§ WHAT YOU WILL DO: Take the lines from the head of the listing through the one bearing "at all. (@rserur)" and copy them exactly, leaving every picture out.

§ EXTRACTED RECORDS:
-- -- --
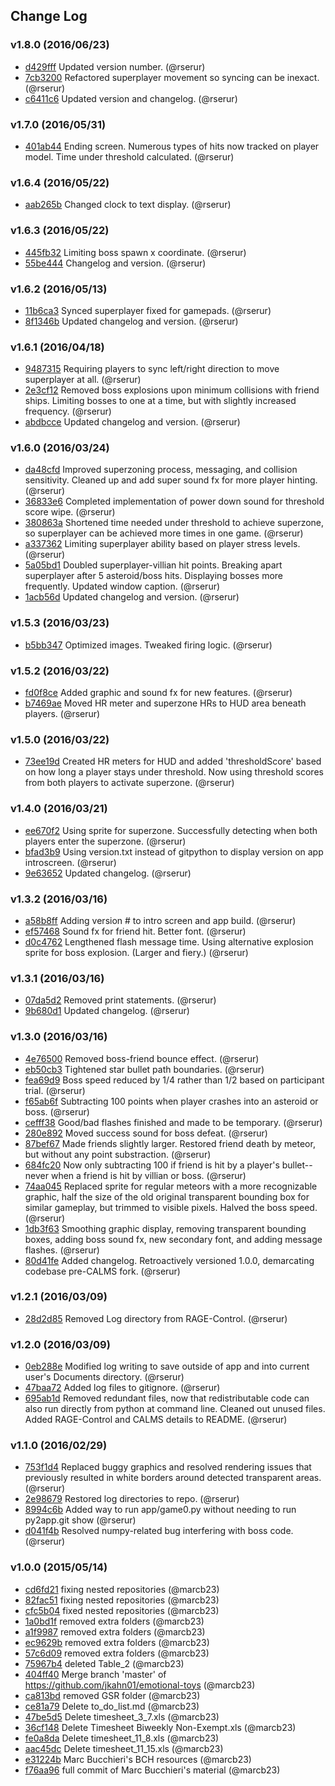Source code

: ## Change Log

### v1.8.0 (2016/06/23)
- [d429fff](https://github.com/rserur/emotional-toys/commit/d429fff87c259ed37498b986b36b3c2440917da9) Updated version number. (@rserur)
- [7cb3200](https://github.com/rserur/emotional-toys/commit/7cb320081ac22550e132fdabbc4f1b2cbe3f6460) Refactored superplayer movement so syncing can be inexact. (@rserur)
- [c6411c6](https://github.com/rserur/emotional-toys/commit/c6411c67bb6a8856307a538c35d2d2d9d43152f8) Updated version and changelog. (@rserur)

### v1.7.0 (2016/05/31)
- [401ab44](https://github.com/rserur/emotional-toys/commit/401ab44cd598fc28bfab2ed92cf4c2745cdc1c8c) Ending screen. Numerous types of hits now tracked on player model. Time under threshold calculated. (@rserur)

### v1.6.4 (2016/05/22)
- [aab265b](https://github.com/rserur/emotional-toys/commit/aab265b100a939a8426d12c34a0bc8cb4cacb694) Changed clock to text display. (@rserur)

### v1.6.3 (2016/05/22)
- [445fb32](https://github.com/rserur/emotional-toys/commit/445fb32da3e487df5c27b10c2b51ea70a3d3411d) Limiting boss spawn x coordinate. (@rserur)
- [55be444](https://github.com/rserur/emotional-toys/commit/55be444b82e997db66f64a48becb1bda696fcdf8) Changelog and version. (@rserur)

### v1.6.2 (2016/05/13)
- [11b6ca3](https://github.com/rserur/emotional-toys/commit/11b6ca357fb98bb4d72dc23e5eaffc2411b8fb00) Synced superplayer fixed for gamepads. (@rserur)
- [8f1346b](https://github.com/rserur/emotional-toys/commit/8f1346bb495244b9745b10da1c46d2c107f8b113) Updated changelog and version. (@rserur)

### v1.6.1 (2016/04/18)
- [9487315](https://github.com/rserur/emotional-toys/commit/9487315188e3a29991729bfebb4003d11d13dbfd) Requiring players to sync left/right direction to move superplayer at all. (@rserur)
- [2e3cf12](https://github.com/rserur/emotional-toys/commit/2e3cf12eeda4c710e4543bec170d0191f48c983b) Removed boss explosions upon minimum collisions with friend ships. Limiting bosses to one at a time, but with slightly increased frequency. (@rserur)
- [abdbcce](https://github.com/rserur/emotional-toys/commit/abdbcce0fc1b5a4218d13b59f23b77a3389165be) Updated changelog and version. (@rserur)

### v1.6.0 (2016/03/24)
- [da48cfd](https://github.com/rserur/emotional-toys/commit/da48cfda542a40d0a55ac2fe351c51ac1011f675) Improved superzoning process, messaging, and collision sensitivity. Cleaned up and add super sound fx for more player hinting. (@rserur)
- [36833e6](https://github.com/rserur/emotional-toys/commit/36833e6579e28b32de6d2af590f0983336a2e654) Completed implementation of power down sound for threshold score wipe. (@rserur)
- [380863a](https://github.com/rserur/emotional-toys/commit/380863ae5c17066b59c76d74a2971f2c765a2013) Shortened time needed under threshold to achieve superzone, so superplayer can be achieved more times in one game. (@rserur)
- [a337362](https://github.com/rserur/emotional-toys/commit/a337362dd8783aa2d6e92899e07b9bd62478bcb7) Limiting superplayer ability based on player stress levels. (@rserur)
- [5a05bd1](https://github.com/rserur/emotional-toys/commit/5a05bd16302c53bc709d5340bf4656d03cf61327) Doubled superplayer-villian hit points. Breaking apart superplayer after 5 asteroid/boss hits. Displaying bosses more frequently. Updated window caption. (@rserur)
- [1acb56d](https://github.com/rserur/emotional-toys/commit/1acb56dcbe087e2435f1f4e62152849e2bfa1cb0) Updated changelog and version. (@rserur)

### v1.5.3 (2016/03/23)
- [b5bb347](https://github.com/rserur/emotional-toys/commit/b5bb3472c17a33dd612585e10e84bfdd9b37207a) Optimized images. Tweaked firing logic. (@rserur)

### v1.5.2 (2016/03/22)
- [fd0f8ce](https://github.com/rserur/emotional-toys/commit/fd0f8ce2d48f3f36f6e0a33836b22279c7d6085e) Added graphic and sound fx for new features. (@rserur)
- [b7469ae](https://github.com/rserur/emotional-toys/commit/b7469ae6da484ba11388614bf82b176d230f88e0) Moved HR meter and superzone HRs to HUD area beneath players. (@rserur)

### v1.5.0 (2016/03/22)
- [73ee19d](https://github.com/rserur/emotional-toys/commit/73ee19dc01292044ba36fe2dc223575cc996ce8c) Created HR meters for HUD and added 'thresholdScore' based on how long a player stays under threshold. Now using threshold scores from both players to activate superzone. (@rserur)

### v1.4.0 (2016/03/21)
- [ee670f2](https://github.com/rserur/emotional-toys/commit/ee670f2869e03815f4f105bc545b9bf8295b4b97) Using sprite for superzone. Successfully detecting when both players enter the superzone. (@rserur)
- [bfad3b9](https://github.com/rserur/emotional-toys/commit/bfad3b9c86569c37697894c7e8d5f58f900a03c1) Using version.txt instead of gitpython to display version on app introscreen. (@rserur)
- [9e63652](https://github.com/rserur/emotional-toys/commit/9e63652a211ef2162b346dafb92e1076ab79b12a) Updated changelog. (@rserur)

### v1.3.2 (2016/03/16)
- [a58b8ff](https://github.com/rserur/emotional-toys/commit/a58b8ff837ff7768cb687a997a92e3f6f1af6709) Adding version # to intro screen and app build. (@rserur)
- [ef57468](https://github.com/rserur/emotional-toys/commit/ef57468affe6562719850c361057575a8d38ff8b) Sound fx for friend hit. Better font. (@rserur)
- [d0c4762](https://github.com/rserur/emotional-toys/commit/d0c4762b946281c2cd670914adcc118f9527e4d1) Lengthened flash message time. Using alternative explosion sprite for boss explosion. (Larger and fiery.) (@rserur)

### v1.3.1 (2016/03/16)
- [07da5d2](https://github.com/rserur/emotional-toys/commit/07da5d2c9602ac7fcbf8b8e6be7826d1984dadba) Removed print statements. (@rserur)
- [9b680d1](https://github.com/rserur/emotional-toys/commit/9b680d1c5a77af51107590835d77566a0197e488) Updated changelog. (@rserur)

### v1.3.0 (2016/03/16)
- [4e76500](https://github.com/rserur/emotional-toys/commit/4e76500674644f8303fd72dccae875ce98fc89c1) Removed boss-friend bounce effect. (@rserur)
- [eb50cb3](https://github.com/rserur/emotional-toys/commit/eb50cb3d6abb94ee97a635e2ea76aedf8a8f4dfe) Tightened star bullet path boundaries. (@rserur)
- [fea69d9](https://github.com/rserur/emotional-toys/commit/fea69d9092133d0274b7b67d06837e98a163ece5) Boss speed reduced by 1/4 rather than 1/2 based on participant trial. (@rserur)
- [f65ab6f](https://github.com/rserur/emotional-toys/commit/f65ab6fdbf9910c04d0a8dc25cfa0a9c80d52adc) Subtracting 100 points when player crashes into an asteroid or boss. (@rserur)
- [cefff38](https://github.com/rserur/emotional-toys/commit/cefff38ee446ad2f2709f6dbcf108e7a98d8ab1d) Good/bad flashes finished and made to be temporary. (@rserur)
- [280e892](https://github.com/rserur/emotional-toys/commit/280e89279aab79b13fa436903f6086ce4507b6e7) Moved success sound for boss defeat. (@rserur)
- [87bef67](https://github.com/rserur/emotional-toys/commit/87bef67b7c0ea503692b6a31808835de4851cf06) Made friends slightly larger. Restored friend death by meteor, but without any point substraction. (@rserur)
- [684fc20](https://github.com/rserur/emotional-toys/commit/684fc20f3b29c882ec311fccb38680fc0b0a819a) Now only subtracting 100 if friend is hit by a player's bullet-- never when a friend is hit by villian or boss. (@rserur)
- [74aa045](https://github.com/rserur/emotional-toys/commit/74aa0454db4fd4153b9272983e5d458216109bdc) Replaced sprite for regular meteors with a more recognizable graphic, half the size of the old original transparent bounding box for similar gameplay, but trimmed to visible pixels. Halved the boss speed. (@rserur)
- [1db3f63](https://github.com/rserur/emotional-toys/commit/1db3f633eb017a3157923e686294d00f1bde463a) Smoothing graphic display, removing transparent bounding boxes, adding boss sound fx, new secondary font, and adding message flashes. (@rserur)
- [80d41fe](https://github.com/rserur/emotional-toys/commit/80d41fe0e2af6f2068f11cf515eb2f927cfab1f5) Added changelog. Retroactively versioned 1.0.0, demarcating codebase pre-CALMS fork. (@rserur)

### v1.2.1 (2016/03/09)
- [28d2d85](https://github.com/rserur/emotional-toys/commit/28d2d858ec8c1b27968af180fee5f3871b999b13) Removed Log directory from RAGE-Control. (@rserur)

### v1.2.0 (2016/03/09)
- [0eb288e](https://github.com/rserur/emotional-toys/commit/0eb288e79bb668cb6c5b9a91b2f5d89eb6ad8acd) Modified log writing to save outside of app and into current user's Documents directory. (@rserur)
- [47baa72](https://github.com/rserur/emotional-toys/commit/47baa72ec87e2a55230b706f46f524e1ad95c94b) Added log files to gitignore. (@rserur)
- [695ab1d](https://github.com/rserur/emotional-toys/commit/695ab1d6674c415d052b8f85a4cbd338ee1eb6b1) Removed redundant files, now that redistributable code can also run directly from python at command line. Cleaned out unused files. Added RAGE-Control and CALMS details to README. (@rserur)

### v1.1.0 (2016/02/29)
- [753f1d4](https://github.com/rserur/emotional-toys/commit/753f1d4a6b56e5e63f31e000265689bf4987affb) Replaced buggy graphics and resolved rendering issues that previously resulted in white borders around detected transparent areas. (@rserur)
- [2e98679](https://github.com/rserur/emotional-toys/commit/2e98679fcc6522b98de4b8b27a7ad484ac563a2e) Restored log directories to repo. (@rserur)
- [8994c6b](https://github.com/rserur/emotional-toys/commit/8994c6b6842135dc356a0da2927a0ba06076d336) Added way to run app/game0.py without needing to run py2app.git show (@rserur)
- [d041f4b](https://github.com/rserur/emotional-toys/commit/d041f4b779b6ced863443aafea5a0bf714809ccc) Resolved numpy-related bug interfering with boss code. (@rserur)

### v1.0.0 (2015/05/14)
- [cd6fd21](https://github.com/rserur/emotional-toys/commit/cd6fd214f9bb33c1496caef05b9190d7a600a1f1) fixing nested repositories (@marcb23)
- [82fac51](https://github.com/rserur/emotional-toys/commit/82fac51a86e45cdc19e7dad7d9e778a86d4465c9) fixing nested repositories (@marcb23)
- [cfc5b04](https://github.com/rserur/emotional-toys/commit/cfc5b0415e33e64ff39c1117c8e5f040a4356e69) fixed nested repositories (@marcb23)
- [1a0bd1f](https://github.com/rserur/emotional-toys/commit/1a0bd1fcc880e2284104a40aa2cdde73be73d4e7) removed extra folders (@marcb23)
- [a1f9987](https://github.com/rserur/emotional-toys/commit/a1f9987dccbb840661c7b2a9f6e54570b53d2206) removed extra folders (@marcb23)
- [ec9629b](https://github.com/rserur/emotional-toys/commit/ec9629b309334d858113e65c849cf6b690045d08) removed extra folders (@marcb23)
- [57c6d09](https://github.com/rserur/emotional-toys/commit/57c6d097308658978844f142a932cffe46e51149) removed extra folders (@marcb23)
- [75967b4](https://github.com/rserur/emotional-toys/commit/75967b44c6dd714bb21d6340954668547d8e4a9f) deleted Table_2 (@marcb23)
- [404ff40](https://github.com/rserur/emotional-toys/commit/404ff40ff79250e217a4c1f9b10179fd0f5f999c) Merge branch 'master' of https://github.com/jkahn01/emotional-toys (@marcb23)
- [ca813bd](https://github.com/rserur/emotional-toys/commit/ca813bd4288a9b590fdb097ea765c6f5001174a5) removed GSR folder (@marcb23)
- [ce81a79](https://github.com/rserur/emotional-toys/commit/ce81a7910fd9352427cb6e2b3b80a7aec254aaa2) Delete to_do_list.md (@marcb23)
- [47be5d5](https://github.com/rserur/emotional-toys/commit/47be5d5d9287d71798bbbc2ac14b367cff83129d) Delete timesheet_3_7.xls (@marcb23)
- [36cf148](https://github.com/rserur/emotional-toys/commit/36cf1481d3128ca4576ac043476d5c355c39cebd) Delete Timesheet Biweekly Non-Exempt.xls (@marcb23)
- [fe0a8da](https://github.com/rserur/emotional-toys/commit/fe0a8da60efdccd79893ab36ec2ab35793545b01) Delete timesheet_11_8.xls (@marcb23)
- [aac45dc](https://github.com/rserur/emotional-toys/commit/aac45dcebd0b13f344bcf3dd4c02302266b782b7) Delete timesheet_11_15.xls (@marcb23)
- [e31224b](https://github.com/rserur/emotional-toys/commit/e31224b576675c913d3ad03cf70f7989218a8ca1) Marc Bucchieri's BCH resources (@marcb23)
- [f76aa96](https://github.com/rserur/emotional-toys/commit/f76aa9602fa7c1f9f4ba5151d8c9c8b951969869) full commit of Marc Bucchieri's material (@marcb23)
-- -- --
§ YOUR RESPONSE:
Source code

: ## Change Log

### v1.8.0 (2016/06/23)
- [d429fff](https://github.com/rserur/emotional-toys/commit/d429fff87c259ed37498b986b36b3c2440917da9) Updated version number. (@rserur)
- [7cb3200](https://github.com/rserur/emotional-toys/commit/7cb320081ac22550e132fdabbc4f1b2cbe3f6460) Refactored superplayer movement so syncing can be inexact. (@rserur)
- [c6411c6](https://github.com/rserur/emotional-toys/commit/c6411c67bb6a8856307a538c35d2d2d9d43152f8) Updated version and changelog. (@rserur)

### v1.7.0 (2016/05/31)
- [401ab44](https://github.com/rserur/emotional-toys/commit/401ab44cd598fc28bfab2ed92cf4c2745cdc1c8c) Ending screen. Numerous types of hits now tracked on player model. Time under threshold calculated. (@rserur)

### v1.6.4 (2016/05/22)
- [aab265b](https://github.com/rserur/emotional-toys/commit/aab265b100a939a8426d12c34a0bc8cb4cacb694) Changed clock to text display. (@rserur)

### v1.6.3 (2016/05/22)
- [445fb32](https://github.com/rserur/emotional-toys/commit/445fb32da3e487df5c27b10c2b51ea70a3d3411d) Limiting boss spawn x coordinate. (@rserur)
- [55be444](https://github.com/rserur/emotional-toys/commit/55be444b82e997db66f64a48becb1bda696fcdf8) Changelog and version. (@rserur)

### v1.6.2 (2016/05/13)
- [11b6ca3](https://github.com/rserur/emotional-toys/commit/11b6ca357fb98bb4d72dc23e5eaffc2411b8fb00) Synced superplayer fixed for gamepads. (@rserur)
- [8f1346b](https://github.com/rserur/emotional-toys/commit/8f1346bb495244b9745b10da1c46d2c107f8b113) Updated changelog and version. (@rserur)

### v1.6.1 (2016/04/18)
- [9487315](https://github.com/rserur/emotional-toys/commit/9487315188e3a29991729bfebb4003d11d13dbfd) Requiring players to sync left/right direction to move superplayer at all. (@rserur)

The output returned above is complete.